Problem to work on: State how many lines in the records hold the word "newcommand", giving the number and no other text.

Study material:
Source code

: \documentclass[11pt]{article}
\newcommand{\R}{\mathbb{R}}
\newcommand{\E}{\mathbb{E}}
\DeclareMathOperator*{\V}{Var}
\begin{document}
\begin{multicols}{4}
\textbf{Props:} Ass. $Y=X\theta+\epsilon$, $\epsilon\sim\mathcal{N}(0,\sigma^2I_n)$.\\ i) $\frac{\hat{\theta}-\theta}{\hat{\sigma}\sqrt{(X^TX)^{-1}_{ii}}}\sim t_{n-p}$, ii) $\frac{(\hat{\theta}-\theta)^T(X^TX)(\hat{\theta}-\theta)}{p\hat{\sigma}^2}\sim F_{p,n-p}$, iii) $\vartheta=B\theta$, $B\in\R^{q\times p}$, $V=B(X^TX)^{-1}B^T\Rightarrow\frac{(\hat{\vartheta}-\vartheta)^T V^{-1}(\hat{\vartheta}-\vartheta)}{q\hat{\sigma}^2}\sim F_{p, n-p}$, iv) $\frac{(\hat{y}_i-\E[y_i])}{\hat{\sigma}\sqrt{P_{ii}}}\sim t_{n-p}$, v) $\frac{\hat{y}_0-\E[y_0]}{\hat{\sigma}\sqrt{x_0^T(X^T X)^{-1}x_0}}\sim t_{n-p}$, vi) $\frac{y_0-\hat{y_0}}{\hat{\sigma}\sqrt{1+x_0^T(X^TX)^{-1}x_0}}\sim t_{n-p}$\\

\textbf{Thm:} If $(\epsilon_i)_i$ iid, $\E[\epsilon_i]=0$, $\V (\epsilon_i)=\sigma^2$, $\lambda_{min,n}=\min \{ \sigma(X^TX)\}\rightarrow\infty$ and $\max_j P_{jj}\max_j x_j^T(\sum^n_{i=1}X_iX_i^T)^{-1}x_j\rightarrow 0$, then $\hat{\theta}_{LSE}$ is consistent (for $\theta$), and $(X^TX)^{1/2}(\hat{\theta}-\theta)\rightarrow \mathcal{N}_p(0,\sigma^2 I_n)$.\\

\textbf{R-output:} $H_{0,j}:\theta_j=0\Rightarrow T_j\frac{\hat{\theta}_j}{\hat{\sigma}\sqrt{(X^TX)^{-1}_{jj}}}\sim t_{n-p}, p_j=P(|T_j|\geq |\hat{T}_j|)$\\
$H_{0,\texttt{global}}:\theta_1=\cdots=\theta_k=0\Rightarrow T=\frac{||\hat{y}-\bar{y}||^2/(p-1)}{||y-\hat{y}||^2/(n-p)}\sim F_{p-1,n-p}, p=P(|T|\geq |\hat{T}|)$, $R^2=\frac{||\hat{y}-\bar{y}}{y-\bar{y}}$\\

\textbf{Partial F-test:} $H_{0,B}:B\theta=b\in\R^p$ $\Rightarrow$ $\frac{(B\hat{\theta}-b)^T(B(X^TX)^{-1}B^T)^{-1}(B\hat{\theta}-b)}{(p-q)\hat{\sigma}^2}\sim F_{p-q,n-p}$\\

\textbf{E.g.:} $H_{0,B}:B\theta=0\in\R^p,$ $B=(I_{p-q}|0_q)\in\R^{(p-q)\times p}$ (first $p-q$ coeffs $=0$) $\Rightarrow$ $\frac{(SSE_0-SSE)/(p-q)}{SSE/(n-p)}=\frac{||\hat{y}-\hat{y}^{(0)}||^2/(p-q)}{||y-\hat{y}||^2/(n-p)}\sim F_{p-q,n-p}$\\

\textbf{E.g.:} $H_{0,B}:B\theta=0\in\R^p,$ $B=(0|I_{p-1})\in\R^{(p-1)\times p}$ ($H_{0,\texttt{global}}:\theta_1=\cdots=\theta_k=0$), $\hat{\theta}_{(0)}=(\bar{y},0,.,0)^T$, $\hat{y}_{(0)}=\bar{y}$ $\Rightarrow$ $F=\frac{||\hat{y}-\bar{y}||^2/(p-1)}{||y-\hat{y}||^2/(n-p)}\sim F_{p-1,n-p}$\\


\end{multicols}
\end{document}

Exercise result: 2